[Records for processing]
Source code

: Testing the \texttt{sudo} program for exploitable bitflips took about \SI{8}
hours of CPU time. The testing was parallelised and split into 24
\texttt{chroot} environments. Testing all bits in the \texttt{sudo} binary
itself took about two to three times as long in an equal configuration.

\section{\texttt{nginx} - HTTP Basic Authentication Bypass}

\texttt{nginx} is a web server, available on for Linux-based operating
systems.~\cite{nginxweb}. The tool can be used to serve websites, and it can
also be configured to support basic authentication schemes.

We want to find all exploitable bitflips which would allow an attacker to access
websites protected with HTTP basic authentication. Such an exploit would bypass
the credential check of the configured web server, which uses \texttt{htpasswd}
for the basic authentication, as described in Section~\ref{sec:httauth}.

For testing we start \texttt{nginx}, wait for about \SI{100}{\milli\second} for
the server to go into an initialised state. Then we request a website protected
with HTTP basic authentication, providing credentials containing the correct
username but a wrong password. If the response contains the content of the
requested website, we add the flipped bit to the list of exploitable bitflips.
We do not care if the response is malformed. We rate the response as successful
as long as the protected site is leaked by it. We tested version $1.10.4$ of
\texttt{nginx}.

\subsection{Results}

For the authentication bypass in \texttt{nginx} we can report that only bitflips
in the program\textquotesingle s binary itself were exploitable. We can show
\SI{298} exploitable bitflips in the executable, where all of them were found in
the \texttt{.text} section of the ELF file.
--
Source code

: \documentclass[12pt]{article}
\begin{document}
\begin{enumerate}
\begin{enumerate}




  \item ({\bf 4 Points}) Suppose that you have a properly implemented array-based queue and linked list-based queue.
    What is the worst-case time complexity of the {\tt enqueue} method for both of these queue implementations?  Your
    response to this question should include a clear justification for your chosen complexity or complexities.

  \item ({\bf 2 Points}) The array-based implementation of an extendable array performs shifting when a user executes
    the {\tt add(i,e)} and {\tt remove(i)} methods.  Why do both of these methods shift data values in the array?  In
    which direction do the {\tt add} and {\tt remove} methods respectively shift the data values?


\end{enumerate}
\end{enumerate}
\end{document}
==
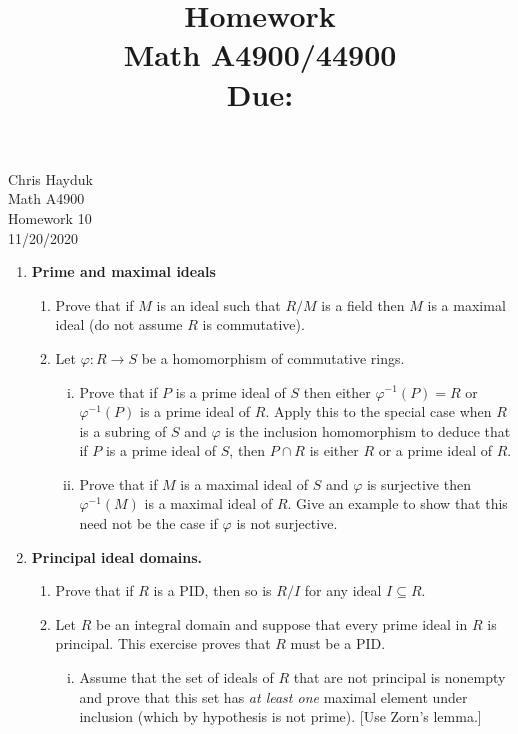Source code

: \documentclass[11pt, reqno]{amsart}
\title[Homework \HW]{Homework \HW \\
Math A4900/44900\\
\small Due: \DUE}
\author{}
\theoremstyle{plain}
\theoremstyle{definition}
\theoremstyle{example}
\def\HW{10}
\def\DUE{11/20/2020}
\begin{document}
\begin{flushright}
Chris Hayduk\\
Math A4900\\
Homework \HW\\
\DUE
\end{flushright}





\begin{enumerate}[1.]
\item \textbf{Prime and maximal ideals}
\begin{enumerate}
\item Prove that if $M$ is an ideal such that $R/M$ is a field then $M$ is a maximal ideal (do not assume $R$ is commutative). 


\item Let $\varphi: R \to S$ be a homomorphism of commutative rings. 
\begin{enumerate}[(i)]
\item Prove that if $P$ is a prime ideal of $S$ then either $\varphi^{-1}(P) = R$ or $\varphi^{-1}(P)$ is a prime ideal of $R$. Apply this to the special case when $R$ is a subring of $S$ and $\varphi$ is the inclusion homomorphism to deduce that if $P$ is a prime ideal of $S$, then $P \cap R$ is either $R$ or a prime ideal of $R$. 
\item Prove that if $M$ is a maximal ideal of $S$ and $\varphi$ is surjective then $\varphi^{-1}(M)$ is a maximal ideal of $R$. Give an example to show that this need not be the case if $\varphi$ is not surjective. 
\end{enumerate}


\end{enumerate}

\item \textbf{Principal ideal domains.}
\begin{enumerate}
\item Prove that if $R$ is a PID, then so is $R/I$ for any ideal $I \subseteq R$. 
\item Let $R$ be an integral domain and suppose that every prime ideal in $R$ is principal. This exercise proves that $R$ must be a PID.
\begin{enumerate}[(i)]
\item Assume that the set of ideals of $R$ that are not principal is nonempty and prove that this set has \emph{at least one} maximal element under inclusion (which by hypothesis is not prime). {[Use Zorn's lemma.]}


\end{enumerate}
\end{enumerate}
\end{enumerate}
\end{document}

[What is required] Set down exactly the lines of the data above, beginning with the line that has "For the authentication" and ending with the line that has "the ELF file.", and no others.

[Result for this exercise]
For the authentication bypass in \texttt{nginx} we can report that only bitflips
in the program\textquotesingle s binary itself were exploitable. We can show
\SI{298} exploitable bitflips in the executable, where all of them were found in
the \texttt{.text} section of the ELF file.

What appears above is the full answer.